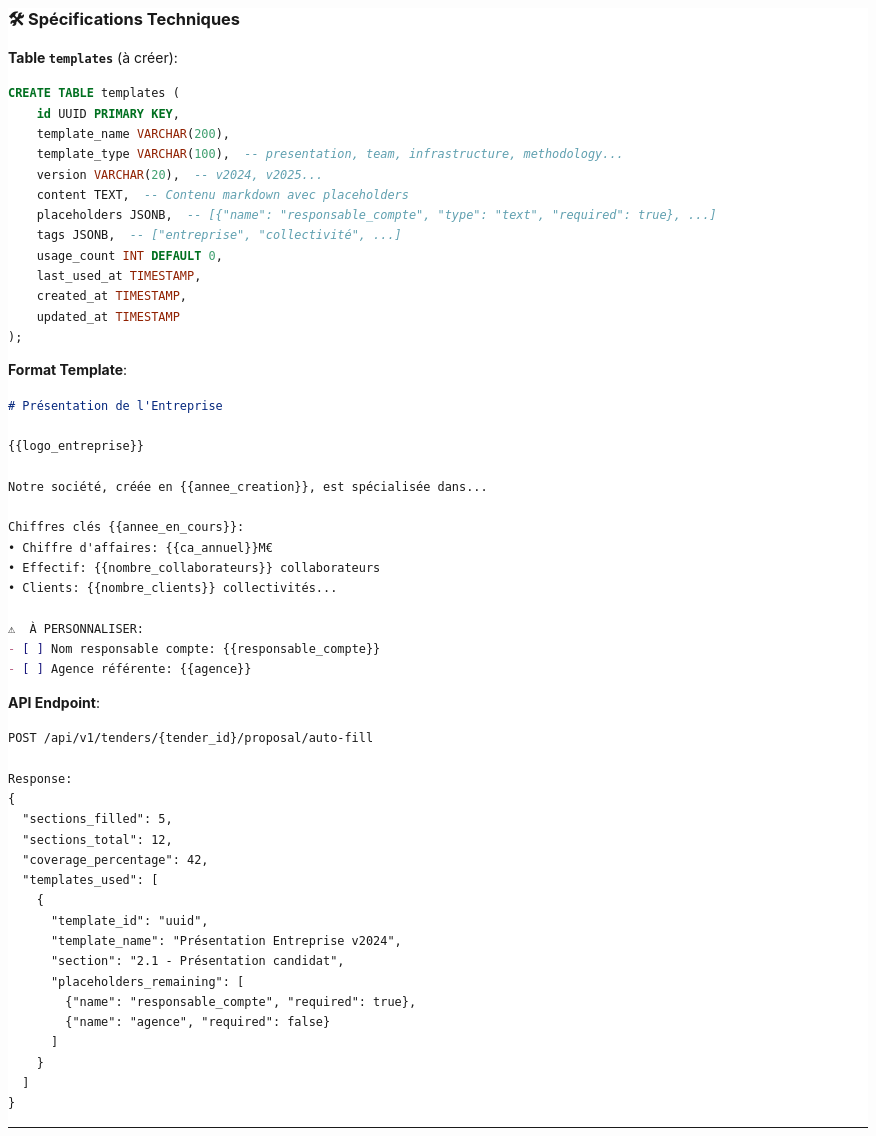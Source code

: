 
### 🛠️ Spécifications Techniques

**Table `templates`** (à créer):
```sql
CREATE TABLE templates (
    id UUID PRIMARY KEY,
    template_name VARCHAR(200),
    template_type VARCHAR(100),  -- presentation, team, infrastructure, methodology...
    version VARCHAR(20),  -- v2024, v2025...
    content TEXT,  -- Contenu markdown avec placeholders
    placeholders JSONB,  -- [{"name": "responsable_compte", "type": "text", "required": true}, ...]
    tags JSONB,  -- ["entreprise", "collectivité", ...]
    usage_count INT DEFAULT 0,
    last_used_at TIMESTAMP,
    created_at TIMESTAMP,
    updated_at TIMESTAMP
);
```

**Format Template**:
```markdown
# Présentation de l'Entreprise

{{logo_entreprise}}

Notre société, créée en {{annee_creation}}, est spécialisée dans...

Chiffres clés {{annee_en_cours}}:
• Chiffre d'affaires: {{ca_annuel}}M€
• Effectif: {{nombre_collaborateurs}} collaborateurs
• Clients: {{nombre_clients}} collectivités...

⚠️  À PERSONNALISER:
- [ ] Nom responsable compte: {{responsable_compte}}
- [ ] Agence référente: {{agence}}
```

**API Endpoint**:
```http
POST /api/v1/tenders/{tender_id}/proposal/auto-fill

Response:
{
  "sections_filled": 5,
  "sections_total": 12,
  "coverage_percentage": 42,
  "templates_used": [
    {
      "template_id": "uuid",
      "template_name": "Présentation Entreprise v2024",
      "section": "2.1 - Présentation candidat",
      "placeholders_remaining": [
        {"name": "responsable_compte", "required": true},
        {"name": "agence", "required": false}
      ]
    }
  ]
}
```

---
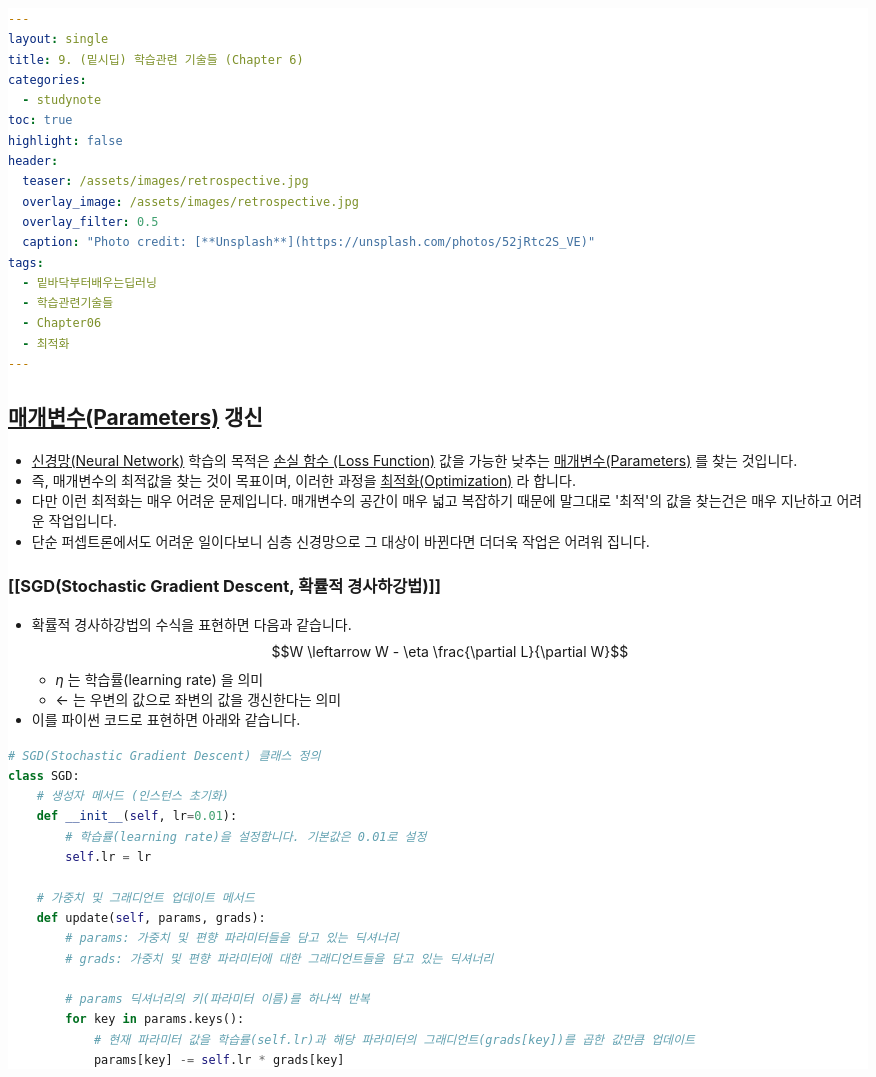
 ```yaml
---
layout: single
title: 9. (밑시딥) 학습관련 기술들 (Chapter 6)
categories:
  - studynote
toc: true
highlight: false
header:
  teaser: /assets/images/retrospective.jpg
  overlay_image: /assets/images/retrospective.jpg
  overlay_filter: 0.5
  caption: "Photo credit: [**Unsplash**](https://unsplash.com/photos/52jRtc2S_VE)"
tags:
  - 밑바닥부터배우는딥러닝
  - 학습관련기술들
  - Chapter06
  - 최적화
---
```

## [매개변수(Parameters)](매개변수(Parameters).md) 갱신
- [신경망(Neural Network)](신경망(Neural%20Network).md) 학습의 목적은 [손실 함수 (Loss Function)](손실%20함수%20(Loss%20Function).md) 값을 가능한 낮추는 [매개변수(Parameters)](매개변수(Parameters).md) 를 찾는 것입니다.
- 즉, 매개변수의 최적값을 찾는 것이 목표이며, 이러한 과정을 [최적화(Optimization)](최적화(Optimization).md) 라 합니다.
- 다만 이런 최적화는 매우 어려운 문제입니다. 매개변수의 공간이 매우 넓고 복잡하기 때문에 말그대로 '최적'의 값을 찾는건은 매우 지난하고 어려운 작업입니다.
- 단순 퍼셉트론에서도 어려운 일이다보니 심층 신경망으로 그 대상이 바뀐다면 더더욱 작업은 어려워 집니다.

### [[SGD(Stochastic Gradient Descent, 확률적 경사하강법)]]
- 확률적 경사하강법의 수식을 표현하면 다음과 같습니다.
  $$W \leftarrow W - \eta \frac{\partial L}{\partial W}$$
	- $\eta$ 는 학습률(learning rate) 을 의미
	- $\leftarrow$ 는 우변의 값으로 좌변의 값을 갱신한다는 의미
- 이를 파이썬 코드로 표현하면 아래와 같습니다.

```python
# SGD(Stochastic Gradient Descent) 클래스 정의
class SGD:
    # 생성자 메서드 (인스턴스 초기화)
    def __init__(self, lr=0.01):
        # 학습률(learning rate)을 설정합니다. 기본값은 0.01로 설정
        self.lr = lr

    # 가중치 및 그래디언트 업데이트 메서드
    def update(self, params, grads):
        # params: 가중치 및 편향 파라미터들을 담고 있는 딕셔너리
        # grads: 가중치 및 편향 파라미터에 대한 그래디언트들을 담고 있는 딕셔너리

        # params 딕셔너리의 키(파라미터 이름)를 하나씩 반복
        for key in params.keys():
            # 현재 파라미터 값을 학습률(self.lr)과 해당 파라미터의 그래디언트(grads[key])를 곱한 값만큼 업데이트
            params[key] -= self.lr * grads[key]
```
-----
> _What is needed_
Everything in the records above should be printed again exactly, except the pictures.

> _Answer section_
Source code

: 
### 🛠️ Spécifications Techniques

**Table `templates`** (à créer):
```sql
CREATE TABLE templates (
    id UUID PRIMARY KEY,
    template_name VARCHAR(200),
    template_type VARCHAR(100),  -- presentation, team, infrastructure, methodology...
    version VARCHAR(20),  -- v2024, v2025...
    content TEXT,  -- Contenu markdown avec placeholders
    placeholders JSONB,  -- [{"name": "responsable_compte", "type": "text", "required": true}, ...]
    tags JSONB,  -- ["entreprise", "collectivité", ...]
    usage_count INT DEFAULT 0,
    last_used_at TIMESTAMP,
    created_at TIMESTAMP,
    updated_at TIMESTAMP
);
```

**Format Template**:
```markdown
# Présentation de l'Entreprise

{{logo_entreprise}}

Notre société, créée en {{annee_creation}}, est spécialisée dans...

Chiffres clés {{annee_en_cours}}:
• Chiffre d'affaires: {{ca_annuel}}M€
• Effectif: {{nombre_collaborateurs}} collaborateurs
• Clients: {{nombre_clients}} collectivités...

⚠️  À PERSONNALISER:
- [ ] Nom responsable compte: {{responsable_compte}}
- [ ] Agence référente: {{agence}}
```

**API Endpoint**:
```http
POST /api/v1/tenders/{tender_id}/proposal/auto-fill

Response:
{
  "sections_filled": 5,
  "sections_total": 12,
  "coverage_percentage": 42,
  "templates_used": [
    {
      "template_id": "uuid",
      "template_name": "Présentation Entreprise v2024",
      "section": "2.1 - Présentation candidat",
      "placeholders_remaining": [
        {"name": "responsable_compte", "required": true},
        {"name": "agence", "required": false}
      ]
    }
  ]
}
```

---
 ```yaml
---
layout: single
title: 9. (밑시딥) 학습관련 기술들 (Chapter 6)
categories:
  - studynote
toc: true
highlight: false
header:
  teaser: /assets/images/retrospective.jpg
  overlay_image: /assets/images/retrospective.jpg
  overlay_filter: 0.5
  caption: "Photo credit: [**Unsplash**](https://unsplash.com/photos/52jRtc2S_VE)"
tags:
  - 밑바닥부터배우는딥러닝
  - 학습관련기술들
  - Chapter06
  - 최적화
---
```

## [매개변수(Parameters)](매개변수(Parameters).md) 갱신
- [신경망(Neural Network)](신경망(Neural%20Network).md) 학습의 목적은 [손실 함수 (Loss Function)](손실%20함수%20(Loss%20Function).md) 값을 가능한 낮추는 [매개변수(Parameters)](매개변수(Parameters).md) 를 찾는 것입니다.
- 즉, 매개변수의 최적값을 찾는 것이 목표이며, 이러한 과정을 [최적화(Optimization)](최적화(Optimization).md) 라 합니다.
- 다만 이런 최적화는 매우 어려운 문제입니다. 매개변수의 공간이 매우 넓고 복잡하기 때문에 말그대로 '최적'의 값을 찾는건은 매우 지난하고 어려운 작업입니다.
- 단순 퍼셉트론에서도 어려운 일이다보니 심층 신경망으로 그 대상이 바뀐다면 더더욱 작업은 어려워 집니다.

### [[SGD(Stochastic Gradient Descent, 확률적 경사하강법)]]
- 확률적 경사하강법의 수식을 표현하면 다음과 같습니다.
  $$W \leftarrow W - \eta \frac{\partial L}{\partial W}$$
	- $\eta$ 는 학습률(learning rate) 을 의미
	- $\leftarrow$ 는 우변의 값으로 좌변의 값을 갱신한다는 의미
- 이를 파이썬 코드로 표현하면 아래와 같습니다.

```python
# SGD(Stochastic Gradient Descent) 클래스 정의
class SGD:
    # 생성자 메서드 (인스턴스 초기화)
    def __init__(self, lr=0.01):
        # 학습률(learning rate)을 설정합니다. 기본값은 0.01로 설정
        self.lr = lr

    # 가중치 및 그래디언트 업데이트 메서드
    def update(self, params, grads):
        # params: 가중치 및 편향 파라미터들을 담고 있는 딕셔너리
        # grads: 가중치 및 편향 파라미터에 대한 그래디언트들을 담고 있는 딕셔너리

        # params 딕셔너리의 키(파라미터 이름)를 하나씩 반복
        for key in params.keys():
            # 현재 파라미터 값을 학습률(self.lr)과 해당 파라미터의 그래디언트(grads[key])를 곱한 값만큼 업데이트
            params[key] -= self.lr * grads[key]
```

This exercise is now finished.